The character A stored in memory would be 01000001, and the computer doesn't see that as anything but a binary number. When we ask the computer to display that number as a character on the screen, it will look up the graphical representation for it in a font definition to find some other binary numbers to send to the screen hardware.

For example if the computer was an eight bit Atari, it would find eight binary values to represent the character A on the screen:

As you can see, the binary values would then translate to dark and bright pixels when the graphics hardware would draw it on the screen.

Similarly, whatever we do with the numbers in the computer, it's all ways of moving binary values around, doing calculations on binary values, and translating them to other binary values.

If you for example take the character code for A and want to display it as a decimal number, the computer would calculate that the decimal representation of the number is the digits 6 (110) and 5 (101), translate that to the character 6 (00110110) and the character 5 (00110101), and then translate those into their graphical representation.

score 9 · Answer 2 · edited May 23 '17 at 12:19

That is an excellent question, and one which would take years, and several PhDs to fully explain. I can offer you a simplistic answer, but to fully understand you will have to do MUCH more research. Might I suggest some free online classes from MIT on the subject here.

At the lowest level, the letter A and the number 65 are in fact stored using the same sequence of 0's and 1's. 1000001 if I'm not mistaken.

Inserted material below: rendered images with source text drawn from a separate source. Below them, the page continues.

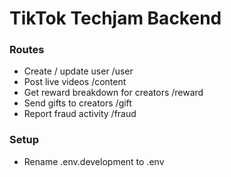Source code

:# TikTok Techjam Backend

### Routes
- Create / update user
/user
- Post live videos
/content
- Get reward breakdown for creators
/reward
- Send gifts to creators
/gift
- Report fraud activity
/fraud

### Setup
- Rename .env.development to .env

The computer then decides what it is when it grabs it from memory. This means that letters can be displayed as numbers, and vise versa.

The way the computer knows what it's looking for is that the programmer tells it what its looking for. The programmer says I want a number stored at such and such location, and the computer goes and looks for it.

Lets step up a level, because rarely do programmes program at such a low level any more. other programs (usually compilers which take code like C++ and turn it into something the computer can understand) Ensure that the location we are accessing is infact what we said it is. They have extra information that tells them that this particular set of 1's and 0's is actually a floating point type (has a decimal point) whereas this set is and integer(no decimal point)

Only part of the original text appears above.